3 Key Principles Drive The Booking.com Conversion Rate

It’s all in the persuasion principles implemented by the company. These persuasion tactics are based on the neuroscience principles, often referred to as ‘cognitive biases’. To put it simply, these cognitive biases are defined as the tendency to think in a certain way that deviates from logical or rational thinking, hence they can cause us to make some very questionable decisions and draw erroneous conclusions!

1. Cognitive Ease:

What is it?

Cognitive Ease is simply the ease with which our brain processes information; this level of ease impacts how positively we feel about something — to put it simply, the easier the better.

How has Booking.com implemented this principle?

When I start to type my destination into the search bar, it immediately generates relevant search suggestions — e.g. when typing “Lo…” it suggests the option of “London”. This lowers the amount of cognitive effort required- as no one wants to sit and type the entire word “London” — That’s too much effort.

2. Scarcity Effect:

What is it?

The Scarcity effect is the cognitive bias that makes people place a higher value on objects that is perceived to be limited whilst placing a lower value another that is readily abundant.
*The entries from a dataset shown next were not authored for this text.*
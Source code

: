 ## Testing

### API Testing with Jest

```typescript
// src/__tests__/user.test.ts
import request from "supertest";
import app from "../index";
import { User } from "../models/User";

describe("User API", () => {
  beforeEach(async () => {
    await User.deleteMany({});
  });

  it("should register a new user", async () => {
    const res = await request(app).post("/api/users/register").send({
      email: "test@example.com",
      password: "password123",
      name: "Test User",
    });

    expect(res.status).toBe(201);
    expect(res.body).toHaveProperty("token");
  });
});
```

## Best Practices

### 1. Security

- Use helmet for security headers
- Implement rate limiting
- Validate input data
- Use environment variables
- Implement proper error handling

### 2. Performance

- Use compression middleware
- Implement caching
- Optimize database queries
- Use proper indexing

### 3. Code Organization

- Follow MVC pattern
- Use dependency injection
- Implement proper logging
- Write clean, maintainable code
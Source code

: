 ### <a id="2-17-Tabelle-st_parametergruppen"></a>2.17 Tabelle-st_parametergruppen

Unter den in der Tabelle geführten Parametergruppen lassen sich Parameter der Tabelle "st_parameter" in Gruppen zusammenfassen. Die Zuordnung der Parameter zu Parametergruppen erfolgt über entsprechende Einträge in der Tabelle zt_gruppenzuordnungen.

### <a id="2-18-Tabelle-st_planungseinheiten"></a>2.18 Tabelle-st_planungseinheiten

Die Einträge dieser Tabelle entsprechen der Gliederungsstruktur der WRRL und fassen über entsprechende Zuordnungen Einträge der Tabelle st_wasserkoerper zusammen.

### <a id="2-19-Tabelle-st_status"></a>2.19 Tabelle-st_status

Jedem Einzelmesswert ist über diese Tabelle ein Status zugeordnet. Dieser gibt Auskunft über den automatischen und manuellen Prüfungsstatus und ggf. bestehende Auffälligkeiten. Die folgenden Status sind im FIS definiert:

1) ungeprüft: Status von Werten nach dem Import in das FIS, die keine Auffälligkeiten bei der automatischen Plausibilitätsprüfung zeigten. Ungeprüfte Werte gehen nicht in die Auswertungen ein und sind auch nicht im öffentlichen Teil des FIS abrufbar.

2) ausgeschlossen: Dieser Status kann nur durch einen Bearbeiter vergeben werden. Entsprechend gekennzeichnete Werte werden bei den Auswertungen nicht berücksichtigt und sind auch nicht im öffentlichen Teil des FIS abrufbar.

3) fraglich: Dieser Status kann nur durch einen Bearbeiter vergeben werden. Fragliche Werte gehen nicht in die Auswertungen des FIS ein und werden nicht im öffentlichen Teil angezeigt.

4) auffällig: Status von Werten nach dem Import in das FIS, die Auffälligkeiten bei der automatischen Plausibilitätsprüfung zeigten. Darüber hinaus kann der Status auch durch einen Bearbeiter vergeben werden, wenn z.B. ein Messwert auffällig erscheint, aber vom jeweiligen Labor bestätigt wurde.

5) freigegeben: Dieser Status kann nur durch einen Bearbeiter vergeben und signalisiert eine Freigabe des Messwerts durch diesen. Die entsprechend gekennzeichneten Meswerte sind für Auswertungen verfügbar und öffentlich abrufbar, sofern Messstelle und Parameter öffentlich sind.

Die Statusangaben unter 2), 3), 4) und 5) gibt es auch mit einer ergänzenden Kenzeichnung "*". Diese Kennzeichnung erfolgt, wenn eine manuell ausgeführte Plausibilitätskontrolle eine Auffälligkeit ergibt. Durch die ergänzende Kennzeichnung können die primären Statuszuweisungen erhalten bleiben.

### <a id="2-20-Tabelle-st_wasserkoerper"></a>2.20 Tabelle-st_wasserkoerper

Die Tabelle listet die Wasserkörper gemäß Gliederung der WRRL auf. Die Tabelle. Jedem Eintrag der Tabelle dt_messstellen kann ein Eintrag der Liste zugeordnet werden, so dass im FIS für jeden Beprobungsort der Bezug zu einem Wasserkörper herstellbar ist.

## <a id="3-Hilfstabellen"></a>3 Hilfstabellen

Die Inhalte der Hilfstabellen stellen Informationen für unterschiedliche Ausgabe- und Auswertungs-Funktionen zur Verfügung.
Hence, in the case of Booking.com, we would perceive a hotel with only a few rooms available more highly than one with an abundant number of rooms available.
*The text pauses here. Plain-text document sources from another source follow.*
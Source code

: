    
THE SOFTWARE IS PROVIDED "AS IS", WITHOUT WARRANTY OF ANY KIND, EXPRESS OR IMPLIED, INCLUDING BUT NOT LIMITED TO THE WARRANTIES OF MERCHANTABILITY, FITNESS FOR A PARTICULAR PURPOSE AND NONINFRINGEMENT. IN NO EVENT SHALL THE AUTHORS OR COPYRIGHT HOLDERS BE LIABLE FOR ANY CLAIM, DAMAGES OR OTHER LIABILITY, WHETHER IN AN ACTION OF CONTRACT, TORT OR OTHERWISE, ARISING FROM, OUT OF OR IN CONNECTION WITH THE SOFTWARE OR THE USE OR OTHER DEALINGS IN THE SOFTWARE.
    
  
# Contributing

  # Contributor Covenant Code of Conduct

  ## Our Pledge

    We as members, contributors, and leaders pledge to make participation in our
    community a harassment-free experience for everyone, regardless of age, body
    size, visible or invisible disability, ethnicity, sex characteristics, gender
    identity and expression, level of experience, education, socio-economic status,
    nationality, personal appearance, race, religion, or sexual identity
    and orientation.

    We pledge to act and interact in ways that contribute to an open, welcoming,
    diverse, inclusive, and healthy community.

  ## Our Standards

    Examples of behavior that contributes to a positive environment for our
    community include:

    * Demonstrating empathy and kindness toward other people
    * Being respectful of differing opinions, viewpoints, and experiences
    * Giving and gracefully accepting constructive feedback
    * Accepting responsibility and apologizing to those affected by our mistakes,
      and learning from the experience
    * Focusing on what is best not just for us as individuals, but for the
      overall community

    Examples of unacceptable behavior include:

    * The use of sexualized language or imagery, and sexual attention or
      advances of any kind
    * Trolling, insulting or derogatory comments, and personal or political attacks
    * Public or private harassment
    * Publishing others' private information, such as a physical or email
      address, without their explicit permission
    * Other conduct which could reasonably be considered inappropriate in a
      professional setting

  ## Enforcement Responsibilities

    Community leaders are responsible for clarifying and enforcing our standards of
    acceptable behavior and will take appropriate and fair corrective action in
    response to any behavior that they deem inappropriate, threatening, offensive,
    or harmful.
How has Booking.com implemented this principle?

When I look at this particular hotel, straight away I can see two key pieces of information that allude to the Scarcity effect:

  1. “Booked 23 times today”: Its only 11 o’clock and already 23 people have booked today — this demonstrates that this hotel is highly sought after!!
  2. “In high demand!”: The website directly informs us that rooms in this hotel are in great demand.

These two pieces of information cause the visitor to place a higher value on these hotel rooms — if everyone wants to stay there it must be good — surely?

3. End Anchoring:

What is it?

The Anchoring effect describes the way in which people utilize the first piece of information they receive as a point of reference for making judgements about subsequent pieces of information.

Booking.com

How has Booking.com implemented this principle?
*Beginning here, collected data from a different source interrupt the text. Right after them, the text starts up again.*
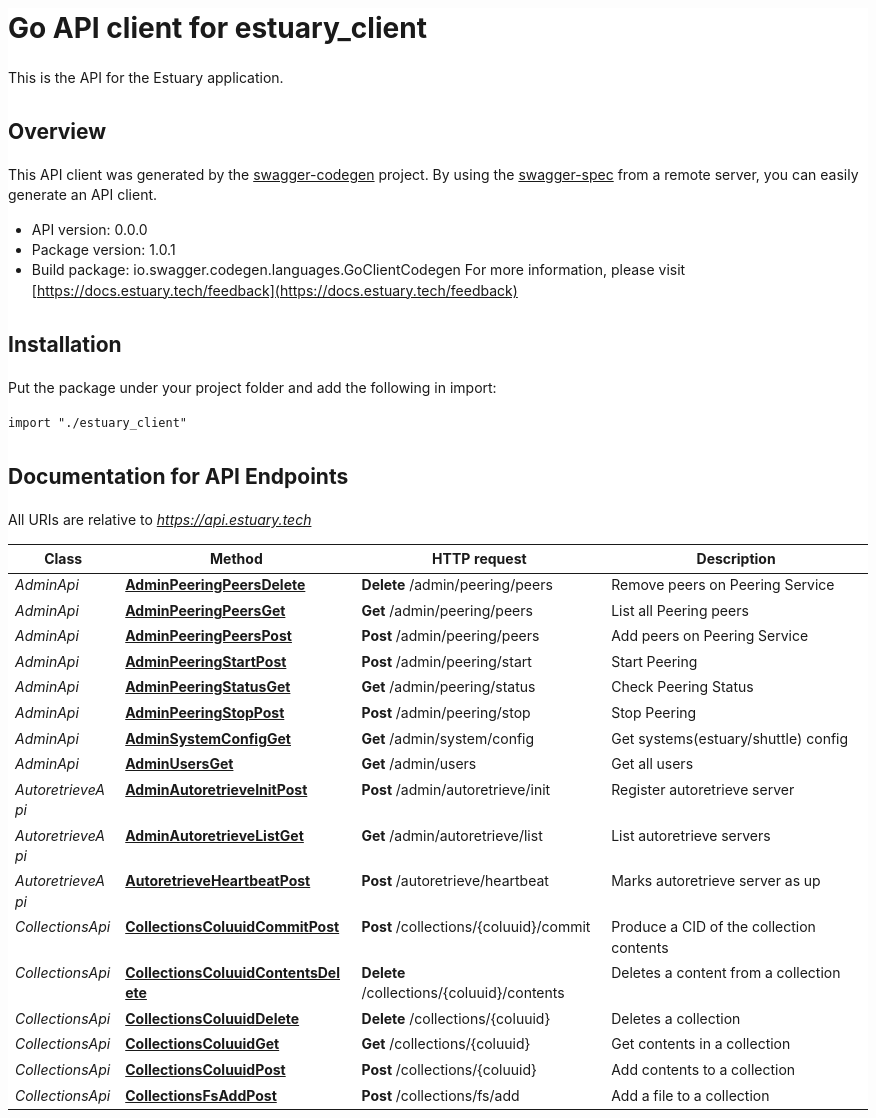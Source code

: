 # Go API client for estuary_client

This is the API for the Estuary application.

## Overview
This API client was generated by the [swagger-codegen](https://github.com/swagger-api/swagger-codegen) project.  By using the [swagger-spec](https://github.com/swagger-api/swagger-spec) from a remote server, you can easily generate an API client.

- API version: 0.0.0
- Package version: 1.0.1
- Build package: io.swagger.codegen.languages.GoClientCodegen
For more information, please visit [https://docs.estuary.tech/feedback](https://docs.estuary.tech/feedback)

## Installation
Put the package under your project folder and add the following in import:
```golang
import "./estuary_client"
```

## Documentation for API Endpoints

All URIs are relative to *https://api.estuary.tech*

Class | Method | HTTP request | Description
------------ | ------------- | ------------- | -------------
*AdminApi* | [**AdminPeeringPeersDelete**](docs/AdminApi.md#adminpeeringpeersdelete) | **Delete** /admin/peering/peers | Remove peers on Peering Service
*AdminApi* | [**AdminPeeringPeersGet**](docs/AdminApi.md#adminpeeringpeersget) | **Get** /admin/peering/peers | List all Peering peers
*AdminApi* | [**AdminPeeringPeersPost**](docs/AdminApi.md#adminpeeringpeerspost) | **Post** /admin/peering/peers | Add peers on Peering Service
*AdminApi* | [**AdminPeeringStartPost**](docs/AdminApi.md#adminpeeringstartpost) | **Post** /admin/peering/start | Start Peering
*AdminApi* | [**AdminPeeringStatusGet**](docs/AdminApi.md#adminpeeringstatusget) | **Get** /admin/peering/status | Check Peering Status
*AdminApi* | [**AdminPeeringStopPost**](docs/AdminApi.md#adminpeeringstoppost) | **Post** /admin/peering/stop | Stop Peering
*AdminApi* | [**AdminSystemConfigGet**](docs/AdminApi.md#adminsystemconfigget) | **Get** /admin/system/config | Get systems(estuary/shuttle) config
*AdminApi* | [**AdminUsersGet**](docs/AdminApi.md#adminusersget) | **Get** /admin/users | Get all users
*AutoretrieveApi* | [**AdminAutoretrieveInitPost**](docs/AutoretrieveApi.md#adminautoretrieveinitpost) | **Post** /admin/autoretrieve/init | Register autoretrieve server
*AutoretrieveApi* | [**AdminAutoretrieveListGet**](docs/AutoretrieveApi.md#adminautoretrievelistget) | **Get** /admin/autoretrieve/list | List autoretrieve servers
*AutoretrieveApi* | [**AutoretrieveHeartbeatPost**](docs/AutoretrieveApi.md#autoretrieveheartbeatpost) | **Post** /autoretrieve/heartbeat | Marks autoretrieve server as up
*CollectionsApi* | [**CollectionsColuuidCommitPost**](docs/CollectionsApi.md#collectionscoluuidcommitpost) | **Post** /collections/{coluuid}/commit | Produce a CID of the collection contents
*CollectionsApi* | [**CollectionsColuuidContentsDelete**](docs/CollectionsApi.md#collectionscoluuidcontentsdelete) | **Delete** /collections/{coluuid}/contents | Deletes a content from a collection
*CollectionsApi* | [**CollectionsColuuidDelete**](docs/CollectionsApi.md#collectionscoluuiddelete) | **Delete** /collections/{coluuid} | Deletes a collection
*CollectionsApi* | [**CollectionsColuuidGet**](docs/CollectionsApi.md#collectionscoluuidget) | **Get** /collections/{coluuid} | Get contents in a collection
*CollectionsApi* | [**CollectionsColuuidPost**](docs/CollectionsApi.md#collectionscoluuidpost) | **Post** /collections/{coluuid} | Add contents to a collection
*CollectionsApi* | [**CollectionsFsAddPost**](docs/CollectionsApi.md#collectionsfsaddpost) | **Post** /collections/fs/add | Add a file to a collection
Booking.com cleverly displaced the price prior to the discount (£180) so that it can act as an anchor. The price of £132 seems more reasonable when £180 was your point of reference. Without the presence of the £180, £132 would act as the anchor — the price per night doesn’t seem as reasonable anymore, does it?

Conclusion

As well as using the persuasion principles of Anchoring, Cognitive Ease and the Scarcity Effect, the Booking.com website also implements numerous other principles (e.g. Social Proof, Loss Aversion…) Importantly, they aren’t the only company to do this, British Airways, BlaBla Car and NetPorter have all implemented such tactics.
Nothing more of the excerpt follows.